Effect of impact assembly on the fretting corrosion of modular hip tapers

Abstract

The goal of this study was to determine the effect of assembly load and local assembly environmental conditions on the fretting corrosion of modular femoral stem tapers. Femoral head/taper assemblies in both similar (CoCrMo/CoCrMo) and mixed (CoCrMo/Ti-6Al-4V) alloy combinations were evaluated using an electrochemical test method. Specimens were assembled under impact loading and by hand, in both wet and dry conditions. Incremental cyclic loads ranging from 89 to 5,340 N were applied at a frequency of 3 Hz in Ringer's solution at ambient temperature. During the test, both the open circuit potential (OCP) and fretting current (i(fret)) were measured using a saturated calomel electrode (SCE) and counter electrode, respectively. The results were comparable for both mixed and similar alloy couples.
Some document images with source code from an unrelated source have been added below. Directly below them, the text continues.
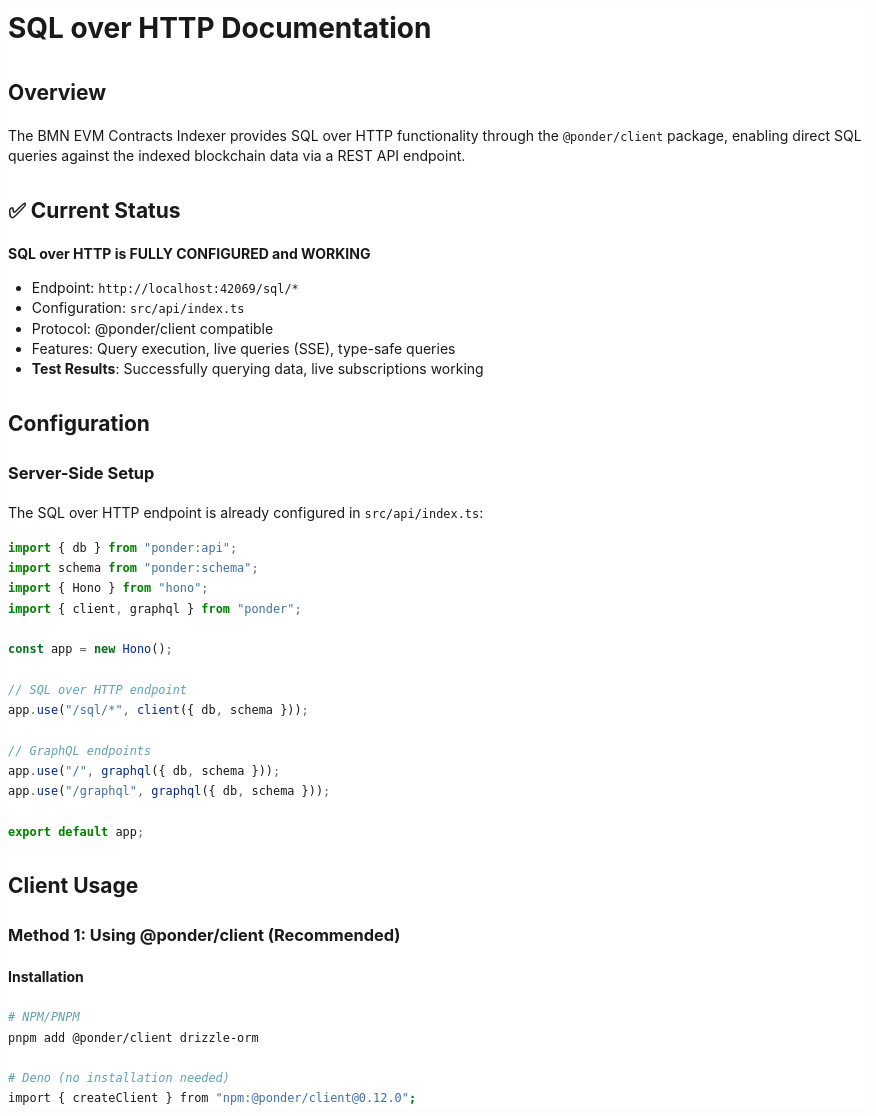 # SQL over HTTP Documentation

## Overview

The BMN EVM Contracts Indexer provides SQL over HTTP functionality through the `@ponder/client` package, enabling direct SQL queries against the indexed blockchain data via a REST API endpoint.

## ✅ Current Status

**SQL over HTTP is FULLY CONFIGURED and WORKING**

- Endpoint: `http://localhost:42069/sql/*`
- Configuration: `src/api/index.ts`
- Protocol: @ponder/client compatible
- Features: Query execution, live queries (SSE), type-safe queries
- **Test Results**: Successfully querying data, live subscriptions working

## Configuration

### Server-Side Setup

The SQL over HTTP endpoint is already configured in `src/api/index.ts`:

```typescript
import { db } from "ponder:api";
import schema from "ponder:schema";
import { Hono } from "hono";
import { client, graphql } from "ponder";

const app = new Hono();

// SQL over HTTP endpoint
app.use("/sql/*", client({ db, schema }));

// GraphQL endpoints
app.use("/", graphql({ db, schema }));
app.use("/graphql", graphql({ db, schema }));

export default app;
```

## Client Usage

### Method 1: Using @ponder/client (Recommended)

#### Installation

```bash
# NPM/PNPM
pnpm add @ponder/client drizzle-orm

# Deno (no installation needed)
import { createClient } from "npm:@ponder/client@0.12.0";
```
Decreases in OCP and increases in i(fret) (indicators of oxide film fracture and repassivation) were seen with increasing load magnitude, often occurring at loads well below those expected clinically. OCP at the 5,340 N cyclic load ranged from -30.4 to -103.7 mV versus SCE for similar alloy couples, and -19.1 to -181.4 mV versus SCE for mixed alloy couples. Mean peak fretting currents ranged from 0.84 to 1.42 microA and 1.06 to 3.12 microA for similar and mixed alloy couples, respectively. The larger current magnitudes and more negative shifts in OCP for mixed alloy couples indicate the difference in oxide film fracture behavior between titanium and cobalt alloys. The load at which OCP began to drop (onset of fretting) was dependent upon the assembly conditions for both material couples. Specimens assembled with impact loads in air showed the highest resistance to fretting. The results of this study indicate that the assembly load and the environment both play a role in the initial stability of modular hip taper connections.